The latest version of Pinokio brings major improvements to the open-source AI model browser and installation tool. Version 3.0 introduces a customizable interface, better package management, and the ability to automate browser interactions.
Users can now fully customize the interface using CSS code, changing how the start page, app pages, and terminal look. The developer, who goes by "cocktail peanut," says they'll release more themes soon.
Pinokio 3.0 now uses UV as its native package manager for Python, which the developer calls the best option available. UV will soon replace pip in Gepeto as well, which should make installing new packages much faster.
The update also makes it easier to manage installed apps by showing how much disk space each one uses. When something goes wrong, users now get helpful error messages instead of the cryptic "ENOENT: File not found" notifications they used to see.
Advanced scripting and browser control
A new JSON manipulation API lets users edit structured JSON files directly through their Pinokio scripts. Since the scripts themselves are written in JSON, developers can set, delete, or read values - and even modify the scripts themselves.
The update also brings browser automation through Playwright integration. This means Pinokio scripts can now do more than just launch apps - they can control them directly in the browser, automating complex web-based workflows.

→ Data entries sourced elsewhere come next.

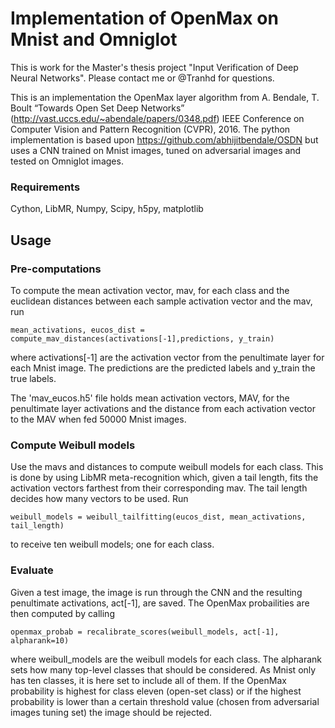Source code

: # Implementation of OpenMax on Mnist and Omniglot
This is work for the Master's thesis project "Input Verification of Deep Neural Networks". Please contact me or @Tranhd for questions.

This is an implementation the OpenMax layer algorithm from A. Bendale, T. Boult “Towards Open Set Deep Networks” (http://vast.uccs.edu/~abendale/papers/0348.pdf) IEEE Conference on Computer Vision and Pattern Recognition (CVPR), 2016. The python implementation is based upon https://github.com/abhijitbendale/OSDN but uses a CNN trained on Mnist images, tuned on adversarial images and tested on Omniglot images.

### Requirements
Cython, LibMR, Numpy, Scipy, h5py, matplotlib

## Usage
### Pre-computations
To compute the mean activation vector, mav, for each class and the euclidean distances between each sample activation vector and the mav, run
```
mean_activations, eucos_dist = compute_mav_distances(activations[-1],predictions, y_train)
```
where activations[-1] are the activation vector from the penultimate layer for each Mnist image. The predictions are the predicted labels and y_train the true labels.

The 'mav_eucos.h5' file holds mean activation vectors, MAV, for the penultimate layer activations and the distance from each activation vector to the MAV when fed 50000 Mnist images.

### Compute Weibull models
Use the mavs and distances to compute weibull models for each class. This is done by using LibMR meta-recognition which, given a tail length, fits the activation vectors farthest from their corresponding mav. The tail length decides how many vectors to be used. Run
```
weibull_models = weibull_tailfitting(eucos_dist, mean_activations, tail_length)
```
to receive ten weibull models; one for each class.

### Evaluate
Given a test image, the image is run through the CNN and the resulting penultimate activations, act[-1], are saved. The OpenMax probailities are then computed by calling
```
openmax_probab = recalibrate_scores(weibull_models, act[-1], alpharank=10)
```
where weibull_models are the weibull models for each class. The alpharank sets how many top-level classes that should be considered. As Mnist only has ten classes, it is here set to include all of them. If the OpenMax probability is highest for class eleven (open-set class) or if the highest probability is lower than a certain threshold value (chosen from adversarial images tuning set) the image should be rejected.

To make the platform easier to use, Pinokio now includes setup wizards that help users configure environment variables right in their scripts. The team has also built Hugging Face API support directly into the platform, making it fully compatible with the Hugging Face command-line interface.
The update fixes several technical problems, including port conflicts that happened when web servers were already running on port 80. MacOS users will also see better compatibility thanks to automatic CPU fallback when there are issues with Apple's Metal platform. The developers also solved problems with duplicate files showing up in the system.

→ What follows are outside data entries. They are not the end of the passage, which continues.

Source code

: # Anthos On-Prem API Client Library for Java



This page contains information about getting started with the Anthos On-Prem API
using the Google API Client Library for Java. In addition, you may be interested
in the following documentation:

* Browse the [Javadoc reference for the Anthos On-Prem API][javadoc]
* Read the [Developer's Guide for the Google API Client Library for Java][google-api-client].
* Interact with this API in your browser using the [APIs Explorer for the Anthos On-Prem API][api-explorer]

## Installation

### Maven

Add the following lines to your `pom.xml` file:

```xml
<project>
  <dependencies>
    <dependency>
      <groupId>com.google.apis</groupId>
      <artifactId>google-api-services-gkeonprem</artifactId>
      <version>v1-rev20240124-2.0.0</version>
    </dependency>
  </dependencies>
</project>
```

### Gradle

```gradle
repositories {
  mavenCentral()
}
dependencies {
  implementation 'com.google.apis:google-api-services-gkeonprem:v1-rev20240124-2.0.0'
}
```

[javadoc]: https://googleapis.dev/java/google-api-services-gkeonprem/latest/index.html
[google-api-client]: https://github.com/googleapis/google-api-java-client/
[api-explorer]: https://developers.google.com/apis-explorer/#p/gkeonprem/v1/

Pinokio is a free, open-source tool that works on Windows, macOS, and Linux. Users have embraced it as an easy way to run open-source AI models like SDXL, Flux, and Whisper on their own computers. The platform also works well alongside specialized LLM tools including GPT4All, Ollama, and LM Studio.
Over the past few months, volunteers have steadily expanded Pinokio's capabilities, making it one of the most practical solutions for running AI models locally. Users can get their models up and running without wrestling with complicated terminal commands or managing libraries manually.